Blog do Mario disse...

Em tempos de tanta artificialidade que atinge os relacionamentos, é muito bom e animador ver um casal que caminha firme e junto, em uma relação sólida que só tem a ser cada dia mais vitoriosa.

Parabéns !!

Mario

Unknown disse...

Você é um filho da puta, sem mais. Me fez lacrimejar em pleno domingo a noite. Meu namoro segue o mesmo caminho e eu mesmo não conseguiria transformar tão bem em palavras o que é um relacionamento desses.

Maldito.

Unknown disse...

O campo de batalha que enfrentamos em nossas caminhadas fazem parte apenas das construções do nosso "quer que seja" e as vezes não é e daquilo que pertence aos nossos encontros com o outro

te amo, muito bom.

adorei os comentários acima

Isabelle Machado disse...

Lucas ! Vc realmente é muito talentoso.Vc escreve muito bem ! Parabéns ! Vc irá longe. Beijos.

Unknown disse...

Você escreve tão bem,que o seu sentimento contagia quem está lendo.Em meio a desesperança você mostra que ainda existe o amor verdadeiro.Não tem nem como explicar esse seu dom!Continue o explorando...

Parabéns!

Unknown disse...

Deus poderia me dar 10% do seu dom para expressar sentimentos e botar no papel. Acho que Ele não foi muito com a minha cara.

Luiz Domingues disse...

É Lucas, nenhum comentário meu poderia expressar nada que já não esteja escrito aí.

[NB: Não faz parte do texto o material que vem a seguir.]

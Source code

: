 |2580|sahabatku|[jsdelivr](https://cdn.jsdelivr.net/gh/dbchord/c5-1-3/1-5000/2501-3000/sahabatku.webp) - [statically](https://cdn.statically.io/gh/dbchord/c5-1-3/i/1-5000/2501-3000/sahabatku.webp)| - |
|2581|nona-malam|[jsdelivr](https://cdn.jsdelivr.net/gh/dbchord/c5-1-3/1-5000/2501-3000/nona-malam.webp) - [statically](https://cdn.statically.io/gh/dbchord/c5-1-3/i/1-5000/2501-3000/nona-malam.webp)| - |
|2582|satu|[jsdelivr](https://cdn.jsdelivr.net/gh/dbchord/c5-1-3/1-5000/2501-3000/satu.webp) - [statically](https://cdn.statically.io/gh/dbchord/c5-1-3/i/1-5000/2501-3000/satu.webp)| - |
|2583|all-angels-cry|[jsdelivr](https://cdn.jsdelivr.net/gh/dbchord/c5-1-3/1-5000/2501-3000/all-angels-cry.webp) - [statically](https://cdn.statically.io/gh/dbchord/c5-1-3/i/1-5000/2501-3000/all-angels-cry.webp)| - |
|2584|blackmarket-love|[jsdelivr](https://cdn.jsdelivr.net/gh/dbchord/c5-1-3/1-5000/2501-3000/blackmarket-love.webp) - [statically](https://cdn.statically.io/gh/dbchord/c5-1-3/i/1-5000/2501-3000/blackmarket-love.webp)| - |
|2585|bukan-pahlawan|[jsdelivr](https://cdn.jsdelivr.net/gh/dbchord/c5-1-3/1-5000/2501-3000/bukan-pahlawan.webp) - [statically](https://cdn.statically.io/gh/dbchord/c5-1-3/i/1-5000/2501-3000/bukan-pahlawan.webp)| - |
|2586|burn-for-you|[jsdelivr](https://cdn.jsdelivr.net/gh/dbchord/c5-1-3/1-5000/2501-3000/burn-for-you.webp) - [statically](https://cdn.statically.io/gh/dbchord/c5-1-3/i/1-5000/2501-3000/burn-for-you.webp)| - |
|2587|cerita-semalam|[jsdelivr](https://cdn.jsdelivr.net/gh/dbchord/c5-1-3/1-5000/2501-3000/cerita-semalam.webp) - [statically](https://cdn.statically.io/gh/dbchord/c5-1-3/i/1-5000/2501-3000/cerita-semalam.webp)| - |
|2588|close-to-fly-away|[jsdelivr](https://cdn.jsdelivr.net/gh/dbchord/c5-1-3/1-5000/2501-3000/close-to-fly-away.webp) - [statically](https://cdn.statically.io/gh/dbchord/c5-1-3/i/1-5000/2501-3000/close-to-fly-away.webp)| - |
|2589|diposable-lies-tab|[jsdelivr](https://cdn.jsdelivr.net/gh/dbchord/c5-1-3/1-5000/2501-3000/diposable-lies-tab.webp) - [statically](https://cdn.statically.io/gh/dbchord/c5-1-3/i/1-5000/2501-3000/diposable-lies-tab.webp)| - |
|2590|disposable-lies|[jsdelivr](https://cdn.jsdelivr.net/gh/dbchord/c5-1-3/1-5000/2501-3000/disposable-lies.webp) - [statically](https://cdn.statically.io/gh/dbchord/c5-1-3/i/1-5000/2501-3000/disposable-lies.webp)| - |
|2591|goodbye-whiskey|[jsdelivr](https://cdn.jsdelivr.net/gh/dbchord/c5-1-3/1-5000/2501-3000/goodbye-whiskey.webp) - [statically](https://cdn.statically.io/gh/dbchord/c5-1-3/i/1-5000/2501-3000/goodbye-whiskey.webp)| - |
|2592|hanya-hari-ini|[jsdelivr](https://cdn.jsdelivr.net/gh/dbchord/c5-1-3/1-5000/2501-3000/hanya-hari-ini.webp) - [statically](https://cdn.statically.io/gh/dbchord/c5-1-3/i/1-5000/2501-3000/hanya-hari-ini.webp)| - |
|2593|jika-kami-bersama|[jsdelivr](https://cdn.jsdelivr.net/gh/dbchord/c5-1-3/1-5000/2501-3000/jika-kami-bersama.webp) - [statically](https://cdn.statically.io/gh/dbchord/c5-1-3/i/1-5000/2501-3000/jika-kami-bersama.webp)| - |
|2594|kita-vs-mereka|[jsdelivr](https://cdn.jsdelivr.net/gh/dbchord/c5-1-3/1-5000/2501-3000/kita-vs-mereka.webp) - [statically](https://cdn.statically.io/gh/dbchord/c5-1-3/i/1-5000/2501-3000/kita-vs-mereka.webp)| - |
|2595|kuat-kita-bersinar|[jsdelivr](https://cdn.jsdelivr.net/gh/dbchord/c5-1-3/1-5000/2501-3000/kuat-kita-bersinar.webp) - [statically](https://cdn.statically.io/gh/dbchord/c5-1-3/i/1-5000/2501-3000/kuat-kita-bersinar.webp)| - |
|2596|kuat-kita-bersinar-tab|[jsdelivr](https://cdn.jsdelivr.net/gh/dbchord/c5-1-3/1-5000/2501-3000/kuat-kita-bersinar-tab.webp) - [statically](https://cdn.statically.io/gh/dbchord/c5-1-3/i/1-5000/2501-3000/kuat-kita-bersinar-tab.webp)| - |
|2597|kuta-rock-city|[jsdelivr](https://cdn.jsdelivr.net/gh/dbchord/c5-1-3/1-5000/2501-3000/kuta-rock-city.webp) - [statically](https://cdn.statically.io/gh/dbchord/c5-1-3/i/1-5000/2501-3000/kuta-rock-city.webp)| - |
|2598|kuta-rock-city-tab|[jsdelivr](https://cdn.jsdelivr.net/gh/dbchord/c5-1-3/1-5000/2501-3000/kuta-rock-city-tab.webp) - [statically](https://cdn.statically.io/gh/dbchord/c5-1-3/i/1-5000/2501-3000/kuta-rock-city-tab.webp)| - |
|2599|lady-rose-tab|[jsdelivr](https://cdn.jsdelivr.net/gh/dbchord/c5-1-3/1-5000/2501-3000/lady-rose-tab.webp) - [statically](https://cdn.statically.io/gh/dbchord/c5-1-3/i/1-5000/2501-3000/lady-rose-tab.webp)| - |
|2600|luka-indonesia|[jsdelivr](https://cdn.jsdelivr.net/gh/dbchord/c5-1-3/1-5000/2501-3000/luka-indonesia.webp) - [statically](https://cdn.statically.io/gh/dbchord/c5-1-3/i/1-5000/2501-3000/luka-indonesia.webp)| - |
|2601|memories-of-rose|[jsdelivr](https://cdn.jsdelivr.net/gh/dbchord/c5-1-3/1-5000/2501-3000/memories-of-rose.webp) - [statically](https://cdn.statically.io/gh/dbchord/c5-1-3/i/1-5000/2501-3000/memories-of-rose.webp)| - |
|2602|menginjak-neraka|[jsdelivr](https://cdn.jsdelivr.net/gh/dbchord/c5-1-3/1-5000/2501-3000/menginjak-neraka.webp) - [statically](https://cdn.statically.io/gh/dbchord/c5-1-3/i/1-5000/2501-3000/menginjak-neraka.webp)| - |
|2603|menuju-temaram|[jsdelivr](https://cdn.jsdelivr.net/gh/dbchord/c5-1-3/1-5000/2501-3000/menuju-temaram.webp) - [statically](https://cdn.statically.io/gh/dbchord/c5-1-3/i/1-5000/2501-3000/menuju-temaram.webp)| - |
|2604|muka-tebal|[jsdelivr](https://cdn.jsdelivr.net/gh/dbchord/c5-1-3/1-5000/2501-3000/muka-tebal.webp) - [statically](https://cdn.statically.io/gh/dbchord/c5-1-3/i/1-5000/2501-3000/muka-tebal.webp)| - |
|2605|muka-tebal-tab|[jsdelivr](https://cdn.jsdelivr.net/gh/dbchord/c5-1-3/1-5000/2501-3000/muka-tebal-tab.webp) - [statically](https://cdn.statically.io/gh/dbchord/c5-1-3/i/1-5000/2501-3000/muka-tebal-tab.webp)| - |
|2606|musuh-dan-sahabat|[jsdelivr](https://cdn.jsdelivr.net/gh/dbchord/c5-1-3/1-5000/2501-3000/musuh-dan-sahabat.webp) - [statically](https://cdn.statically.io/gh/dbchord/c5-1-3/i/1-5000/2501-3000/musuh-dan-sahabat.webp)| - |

Belas linhas.

ANA FONSECA disse...

muito bonito, lucas! como eu disse outro dia: cada vez que venho aqui percebo como você está cada vez melhor no riscado... :) [puxa saco mode ON hehehehe]

Telminha Cordeiro disse...

Meu amigo,muito lindo!!!
Esse é o meu presidente.
Bjkaaass no seu coração.

Leandro SC - Estácio 2008 disse...

Machado é um cara também fera!

Ele é um exemplo de profissionalismo!

Abração do cara que é teu amigo!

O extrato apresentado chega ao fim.